### Exercise prompt
Count the lines below that carry the word "which". Answer with that number alone.

[Source records]

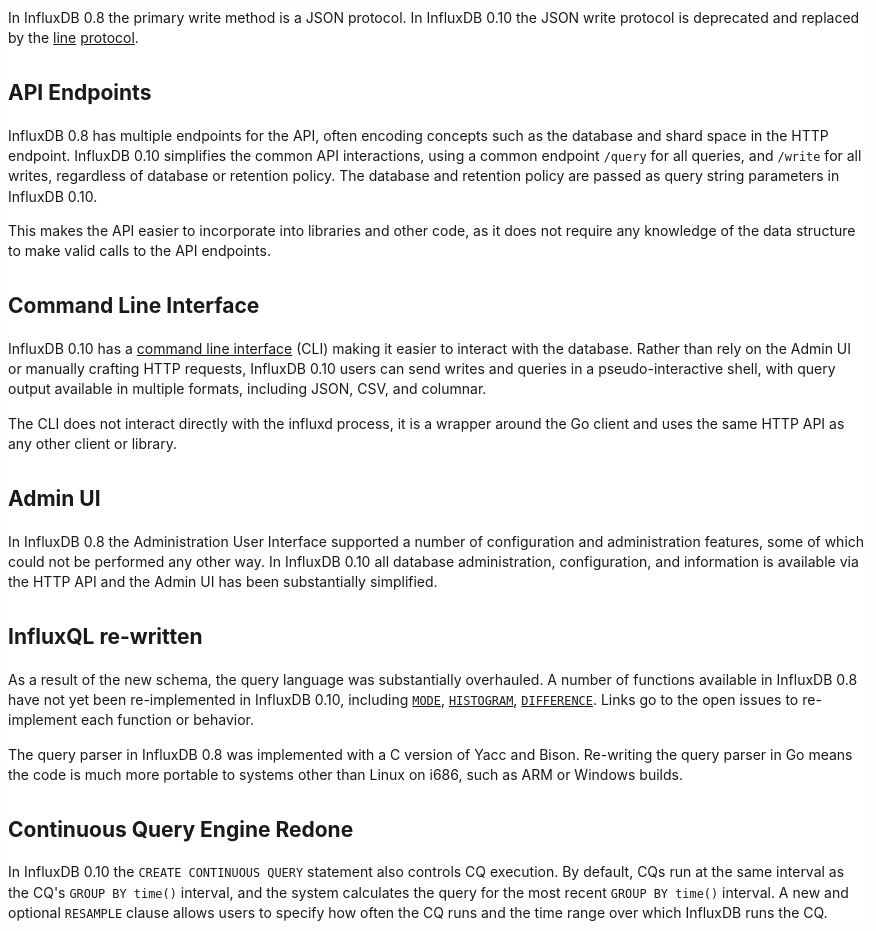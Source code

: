 In InfluxDB 0.8 the primary write method is a JSON protocol.
In InfluxDB 0.10 the JSON write protocol is deprecated and replaced by the [line](/influxdb/v0.10/write_protocols/line) [protocol](/influxdb/v0.10/write_protocols/write_syntax).


## API Endpoints

InfluxDB 0.8 has multiple endpoints for the API, often encoding concepts such as the database and shard space in the HTTP endpoint.
InfluxDB 0.10 simplifies the common API interactions, using a common endpoint `/query` for all queries, and `/write` for all writes, regardless of database or retention policy.
The database and retention policy are passed as query string parameters in InfluxDB 0.10.

This makes the API easier to incorporate into libraries and other code, as it does not require any knowledge of the data structure to make valid calls to the API endpoints.

## Command Line Interface

InfluxDB 0.10 has a [command line interface](/influxdb/v0.10/tools/shell) (CLI) making it easier to interact with the database.
Rather than rely on the Admin UI or manually crafting HTTP requests, InfluxDB 0.10 users can send writes and queries in a pseudo-interactive shell, with query output available in multiple formats, including JSON, CSV, and columnar.

The CLI does not interact directly with the influxd process, it is a wrapper around the Go client and uses the same HTTP API as any other client or library.


## Admin UI

In InfluxDB 0.8 the Administration User Interface supported a number of configuration and administration features, some of which could not be performed any other way.
In InfluxDB 0.10 all database administration, configuration, and information is available via the HTTP API and the Admin UI has been substantially simplified.


## InfluxQL re-written

As a result of the new schema, the query language was substantially overhauled.
A number of functions available in InfluxDB 0.8 have not yet been re-implemented in InfluxDB 0.10, including [`MODE`](https://github.com/influxdb/influxdb/issues/1823), [`HISTOGRAM`](https://github.com/influxdb/influxdb/issues/3674), [`DIFFERENCE`](https://github.com/influxdb/influxdb/issues/1825).
Links go to the open issues to re-implement each function or behavior.

The query parser in InfluxDB 0.8 was implemented with a C version of Yacc and Bison.
Re-writing the query parser in Go means the code is much more portable to systems other than Linux on i686, such as ARM or Windows builds.

## Continuous Query Engine Redone

In InfluxDB 0.10 the `CREATE CONTINUOUS QUERY` statement also controls CQ execution.
By default, CQs run at the same interval as the CQ's `GROUP BY time()` interval, and the system calculates the query for the most recent `GROUP BY time()` interval.
A new and optional `RESAMPLE` clause allows users to specify how often the CQ runs and the time range over which InfluxDB runs the CQ.
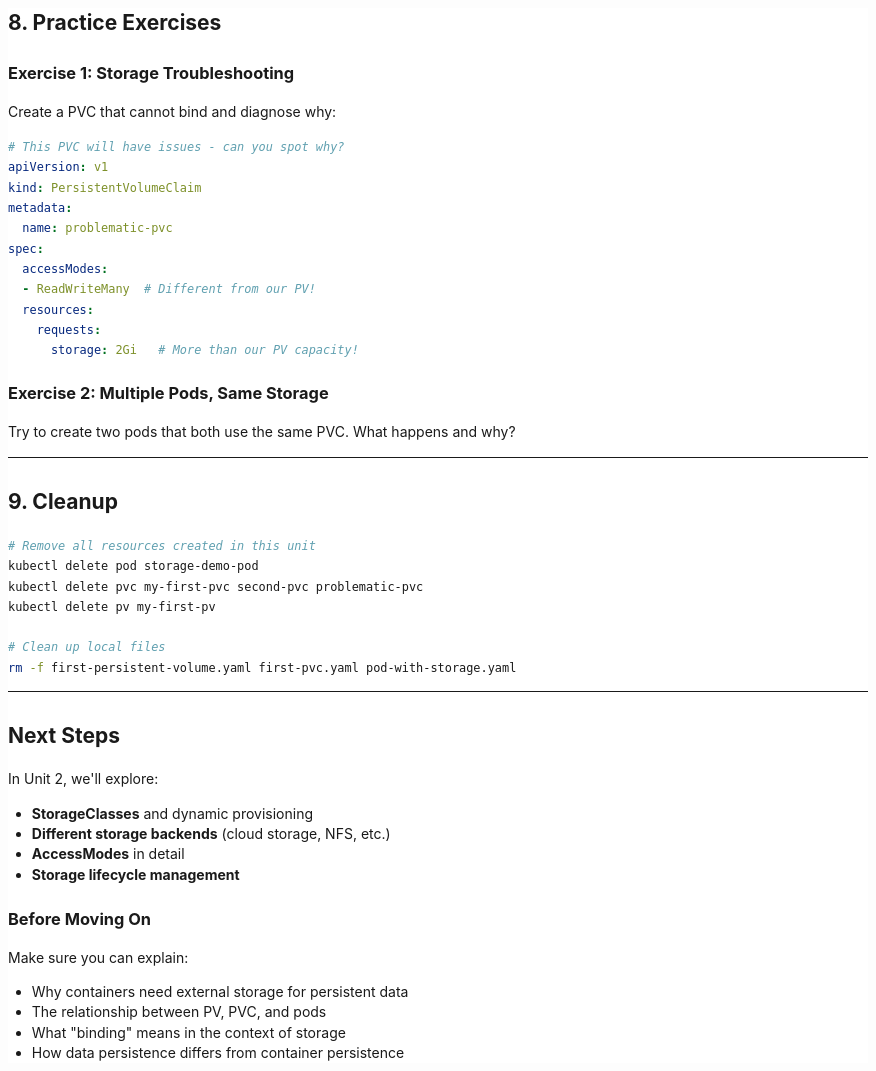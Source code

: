 ## 8. Practice Exercises

### Exercise 1: Storage Troubleshooting
Create a PVC that cannot bind and diagnose why:

```yaml
# This PVC will have issues - can you spot why?
apiVersion: v1
kind: PersistentVolumeClaim
metadata:
  name: problematic-pvc
spec:
  accessModes:
  - ReadWriteMany  # Different from our PV!
  resources:
    requests:
      storage: 2Gi   # More than our PV capacity!
```

### Exercise 2: Multiple Pods, Same Storage
Try to create two pods that both use the same PVC. What happens and why?

---

## 9. Cleanup

```bash
# Remove all resources created in this unit
kubectl delete pod storage-demo-pod
kubectl delete pvc my-first-pvc second-pvc problematic-pvc
kubectl delete pv my-first-pv

# Clean up local files
rm -f first-persistent-volume.yaml first-pvc.yaml pod-with-storage.yaml
```

---

## Next Steps

In Unit 2, we'll explore:
- **StorageClasses** and dynamic provisioning
- **Different storage backends** (cloud storage, NFS, etc.)
- **AccessModes** in detail
- **Storage lifecycle management**

### Before Moving On
Make sure you can explain:
- Why containers need external storage for persistent data
- The relationship between PV, PVC, and pods
- What "binding" means in the context of storage
- How data persistence differs from container persistence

### Answer section
2